Una de las cosas más
bellas que he hecho en la vida ha sido el Camino de Santiago. No lo hice entero
pero sí un tramo suficiente como para sellar la Compostela. Me acompañaban mi familia y unos amigos del alma, con
sus hijos también ¡Qué alegría llegar, ver las torres de la catedral,
comprender por qué se llama así el Monte do Gozo! Pero sobre todo, qué belleza,
qué lección, el camino en sí mismo.
Cada vida humana es como
el Camino de Santiago. El peregrino tiene que ir hacia adelante, paso a paso
cada día, con euforia en los pulmones a veces, y otras con ampollas en los
pies.

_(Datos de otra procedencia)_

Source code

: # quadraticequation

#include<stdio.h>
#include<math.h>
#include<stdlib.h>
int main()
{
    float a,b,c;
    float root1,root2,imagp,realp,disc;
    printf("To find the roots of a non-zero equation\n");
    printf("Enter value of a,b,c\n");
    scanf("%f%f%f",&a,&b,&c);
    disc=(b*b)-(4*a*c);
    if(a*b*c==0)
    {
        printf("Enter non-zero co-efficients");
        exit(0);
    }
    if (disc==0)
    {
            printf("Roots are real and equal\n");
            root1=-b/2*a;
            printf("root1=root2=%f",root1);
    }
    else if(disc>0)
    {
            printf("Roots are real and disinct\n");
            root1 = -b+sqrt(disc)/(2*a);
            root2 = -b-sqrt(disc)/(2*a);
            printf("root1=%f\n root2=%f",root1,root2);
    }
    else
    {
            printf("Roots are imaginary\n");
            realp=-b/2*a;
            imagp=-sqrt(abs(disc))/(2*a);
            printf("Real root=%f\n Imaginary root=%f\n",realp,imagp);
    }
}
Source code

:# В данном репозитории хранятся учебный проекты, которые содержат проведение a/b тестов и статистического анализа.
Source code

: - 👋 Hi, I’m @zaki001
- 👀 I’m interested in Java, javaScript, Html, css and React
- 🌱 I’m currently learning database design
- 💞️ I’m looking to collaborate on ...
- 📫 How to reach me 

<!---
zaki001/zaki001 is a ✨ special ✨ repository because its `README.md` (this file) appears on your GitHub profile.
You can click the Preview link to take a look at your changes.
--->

Lleva compañeros fijos durante mucho tiempo, y ve cómo el camino también
les modifica a ellos. Comparte tramos con gente desconocida que, durante unas
jornadas se convierten en compañeros y luego se alejan. Duerme en albergues
calentitos o al raso, no sabe lo que te espera en la siguiente jornada,
conforme va avanzando, le van importando menos las alharacas y más el andar en
sí mismo. A veces tiene el privilegio de ver cómo los compañeros de camino más
jóvenes, con mejor fuelle, le
adelantan y se pierden de vista, en bella metáfora de la realidad de la
paternidad. Y siempre, siempre, lleva a cuestas una mochila en la que guarda lo
esencial y se arrepiente de haber cargado con lo accesorio.
En la cima del Monte do
Gozo, el peregrino comprende que ha llegado al final, que el camino era una
meta en sí mismo, y el sentido del camino era esa meta.